◆ Description of the task: All the lines below should appear again unchanged, though their pictures should not.

<<<<

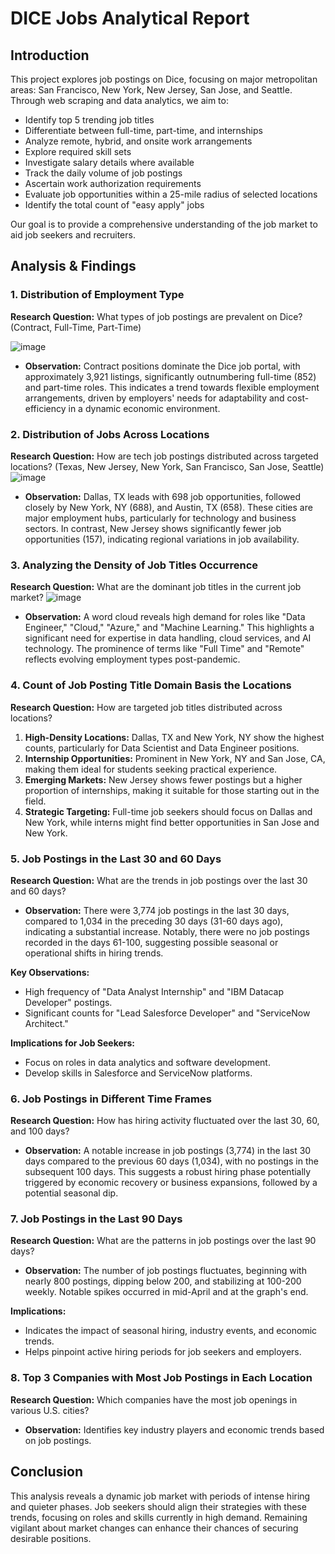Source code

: 
# DICE Jobs Analytical Report

## Introduction
This project explores job postings on Dice, focusing on major metropolitan areas: San Francisco, New York, New Jersey, San Jose, and Seattle. Through web scraping and data analytics, we aim to:

- Identify top 5 trending job titles
- Differentiate between full-time, part-time, and internships
- Analyze remote, hybrid, and onsite work arrangements
- Explore required skill sets
- Investigate salary details where available
- Track the daily volume of job postings
- Ascertain work authorization requirements
- Evaluate job opportunities within a 25-mile radius of selected locations
- Identify the total count of "easy apply" jobs

Our goal is to provide a comprehensive understanding of the job market to aid job seekers and recruiters.

## Analysis & Findings

### 1. Distribution of Employment Type
**Research Question:** What types of job postings are prevalent on Dice? (Contract, Full-Time, Part-Time)

  ![image](https://github.com/pilanpra/DE-Projects/assets/123372942/5da1481e-dba6-4e5e-91c5-e3f99344136f)

- **Observation:** Contract positions dominate the Dice job portal, with approximately 3,921 listings, significantly outnumbering full-time (852) and part-time roles. This indicates a trend towards flexible employment arrangements, driven by employers' needs for adaptability and cost-efficiency in a dynamic economic environment.


### 2. Distribution of Jobs Across Locations
**Research Question:** How are tech job postings distributed across targeted locations? (Texas, New Jersey, New York, San Francisco, San Jose, Seattle)
![image](https://github.com/pilanpra/DE-Projects/assets/123372942/615a3e79-736e-4de5-b376-54cf3aebe349)

- **Observation:** Dallas, TX leads with 698 job opportunities, followed closely by New York, NY (688), and Austin, TX (658). These cities are major employment hubs, particularly for technology and business sectors. In contrast, New Jersey shows significantly fewer job opportunities (157), indicating regional variations in job availability. 



### 3. Analyzing the Density of Job Titles Occurrence
**Research Question:** What are the dominant job titles in the current job market?
![image](https://github.com/pilanpra/DE-Projects/assets/123372942/a21826e4-9416-4600-b28f-e86452c0ebcb)

- **Observation:** A word cloud reveals high demand for roles like "Data Engineer," "Cloud," "Azure," and "Machine Learning." This highlights a significant need for expertise in data handling, cloud services, and AI technology. The prominence of terms like "Full Time" and "Remote" reflects evolving employment types post-pandemic.



### 4. Count of Job Posting Title Domain Basis the Locations
**Research Question:** How are targeted job titles distributed across locations?

1. **High-Density Locations:** Dallas, TX and New York, NY show the highest counts, particularly for Data Scientist and Data Engineer positions.
2. **Internship Opportunities:** Prominent in New York, NY and San Jose, CA, making them ideal for students seeking practical experience.
3. **Emerging Markets:** New Jersey shows fewer postings but a higher proportion of internships, making it suitable for those starting out in the field.
4. **Strategic Targeting:** Full-time job seekers should focus on Dallas and New York, while interns might find better opportunities in San Jose and New York.

### 5. Job Postings in the Last 30 and 60 Days
**Research Question:** What are the trends in job postings over the last 30 and 60 days?

- **Observation:** There were 3,774 job postings in the last 30 days, compared to 1,034 in the preceding 30 days (31-60 days ago), indicating a substantial increase. Notably, there were no job postings recorded in the days 61-100, suggesting possible seasonal or operational shifts in hiring trends.

**Key Observations:**
- High frequency of "Data Analyst Internship" and "IBM Datacap Developer" postings.
- Significant counts for "Lead Salesforce Developer" and "ServiceNow Architect."

**Implications for Job Seekers:**
- Focus on roles in data analytics and software development.
- Develop skills in Salesforce and ServiceNow platforms.


### 6. Job Postings in Different Time Frames
**Research Question:** How has hiring activity fluctuated over the last 30, 60, and 100 days?

- **Observation:** A notable increase in job postings (3,774) in the last 30 days compared to the previous 60 days (1,034), with no postings in the subsequent 100 days. This suggests a robust hiring phase potentially triggered by economic recovery or business expansions, followed by a potential seasonal dip.



### 7. Job Postings in the Last 90 Days
**Research Question:** What are the patterns in job postings over the last 90 days?

- **Observation:** The number of job postings fluctuates, beginning with nearly 800 postings, dipping below 200, and stabilizing at 100-200 weekly. Notable spikes occurred in mid-April and at the graph's end.

**Implications:**
- Indicates the impact of seasonal hiring, industry events, and economic trends.
- Helps pinpoint active hiring periods for job seekers and employers.

### 8. Top 3 Companies with Most Job Postings in Each Location
**Research Question:** Which companies have the most job openings in various U.S. cities?

- **Observation:** Identifies key industry players and economic trends based on job postings.



## Conclusion
This analysis reveals a dynamic job market with periods of intense hiring and quieter phases. Job seekers should align their strategies with these trends, focusing on roles and skills currently in high demand. Remaining vigilant about market changes can enhance their chances of securing desirable positions.

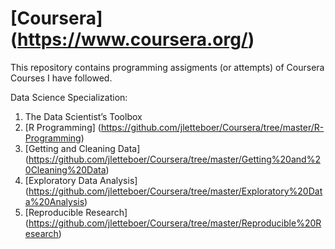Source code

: [Coursera] (https://www.coursera.org/)
==========

This repository contains programming assigments (or attempts) of Coursera Courses I have followed.

Data Science Specialization:
1. The Data Scientist’s Toolbox
2. [R Programming] (https://github.com/jletteboer/Coursera/tree/master/R-Programming)
3. [Getting and Cleaning Data] (https://github.com/jletteboer/Coursera/tree/master/Getting%20and%20Cleaning%20Data)
4. [Exploratory Data Analysis] (https://github.com/jletteboer/Coursera/tree/master/Exploratory%20Data%20Analysis)
5. [Reproducible Research] (https://github.com/jletteboer/Coursera/tree/master/Reproducible%20Research)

>>>>

◆ Solution to this exercise:
Source code

: 
# DICE Jobs Analytical Report

## Introduction
This project explores job postings on Dice, focusing on major metropolitan areas: San Francisco, New York, New Jersey, San Jose, and Seattle. Through web scraping and data analytics, we aim to:

- Identify top 5 trending job titles
- Differentiate between full-time, part-time, and internships
- Analyze remote, hybrid, and onsite work arrangements
- Explore required skill sets
- Investigate salary details where available
- Track the daily volume of job postings
- Ascertain work authorization requirements
- Evaluate job opportunities within a 25-mile radius of selected locations
- Identify the total count of "easy apply" jobs

Our goal is to provide a comprehensive understanding of the job market to aid job seekers and recruiters.

## Analysis & Findings

### 1. Distribution of Employment Type
**Research Question:** What types of job postings are prevalent on Dice? (Contract, Full-Time, Part-Time)

  ![image](https://github.com/pilanpra/DE-Projects/assets/123372942/5da1481e-dba6-4e5e-91c5-e3f99344136f)

- **Observation:** Contract positions dominate the Dice job portal, with approximately 3,921 listings, significantly outnumbering full-time (852) and part-time roles. This indicates a trend towards flexible employment arrangements, driven by employers' needs for adaptability and cost-efficiency in a dynamic economic environment.


### 2. Distribution of Jobs Across Locations
**Research Question:** How are tech job postings distributed across targeted locations? (Texas, New Jersey, New York, San Francisco, San Jose, Seattle)
![image](https://github.com/pilanpra/DE-Projects/assets/123372942/615a3e79-736e-4de5-b376-54cf3aebe349)

- **Observation:** Dallas, TX leads with 698 job opportunities, followed closely by New York, NY (688), and Austin, TX (658). These cities are major employment hubs, particularly for technology and business sectors. In contrast, New Jersey shows significantly fewer job opportunities (157), indicating regional variations in job availability. 



### 3. Analyzing the Density of Job Titles Occurrence
**Research Question:** What are the dominant job titles in the current job market?
![image](https://github.com/pilanpra/DE-Projects/assets/123372942/a21826e4-9416-4600-b28f-e86452c0ebcb)

- **Observation:** A word cloud reveals high demand for roles like "Data Engineer," "Cloud," "Azure," and "Machine Learning." This highlights a significant need for expertise in data handling, cloud services, and AI technology. The prominence of terms like "Full Time" and "Remote" reflects evolving employment types post-pandemic.



### 4. Count of Job Posting Title Domain Basis the Locations
**Research Question:** How are targeted job titles distributed across locations?

1. **High-Density Locations:** Dallas, TX and New York, NY show the highest counts, particularly for Data Scientist and Data Engineer positions.
2. **Internship Opportunities:** Prominent in New York, NY and San Jose, CA, making them ideal for students seeking practical experience.
3. **Emerging Markets:** New Jersey shows fewer postings but a higher proportion of internships, making it suitable for those starting out in the field.
4. **Strategic Targeting:** Full-time job seekers should focus on Dallas and New York, while interns might find better opportunities in San Jose and New York.

### 5. Job Postings in the Last 30 and 60 Days
**Research Question:** What are the trends in job postings over the last 30 and 60 days?

- **Observation:** There were 3,774 job postings in the last 30 days, compared to 1,034 in the preceding 30 days (31-60 days ago), indicating a substantial increase. Notably, there were no job postings recorded in the days 61-100, suggesting possible seasonal or operational shifts in hiring trends.

**Key Observations:**
- High frequency of "Data Analyst Internship" and "IBM Datacap Developer" postings.
- Significant counts for "Lead Salesforce Developer" and "ServiceNow Architect."

**Implications for Job Seekers:**
- Focus on roles in data analytics and software development.
- Develop skills in Salesforce and ServiceNow platforms.


### 6. Job Postings in Different Time Frames
**Research Question:** How has hiring activity fluctuated over the last 30, 60, and 100 days?

- **Observation:** A notable increase in job postings (3,774) in the last 30 days compared to the previous 60 days (1,034), with no postings in the subsequent 100 days. This suggests a robust hiring phase potentially triggered by economic recovery or business expansions, followed by a potential seasonal dip.



### 7. Job Postings in the Last 90 Days
**Research Question:** What are the patterns in job postings over the last 90 days?

- **Observation:** The number of job postings fluctuates, beginning with nearly 800 postings, dipping below 200, and stabilizing at 100-200 weekly. Notable spikes occurred in mid-April and at the graph's end.

**Implications:**
- Indicates the impact of seasonal hiring, industry events, and economic trends.
- Helps pinpoint active hiring periods for job seekers and employers.

### 8. Top 3 Companies with Most Job Postings in Each Location
**Research Question:** Which companies have the most job openings in various U.S. cities?

- **Observation:** Identifies key industry players and economic trends based on job postings.



## Conclusion
This analysis reveals a dynamic job market with periods of intense hiring and quieter phases. Job seekers should align their strategies with these trends, focusing on roles and skills currently in high demand. Remaining vigilant about market changes can enhance their chances of securing desirable positions.

Source code

: [Coursera] (https://www.coursera.org/)
==========

This repository contains programming assigments (or attempts) of Coursera Courses I have followed.

Data Science Specialization:
1. The Data Scientist’s Toolbox
2. [R Programming] (https://github.com/jletteboer/Coursera/tree/master/R-Programming)
3. [Getting and Cleaning Data] (https://github.com/jletteboer/Coursera/tree/master/Getting%20and%20Cleaning%20Data)
4. [Exploratory Data Analysis] (https://github.com/jletteboer/Coursera/tree/master/Exploratory%20Data%20Analysis)
5. [Reproducible Research] (https://github.com/jletteboer/Coursera/tree/master/Reproducible%20Research)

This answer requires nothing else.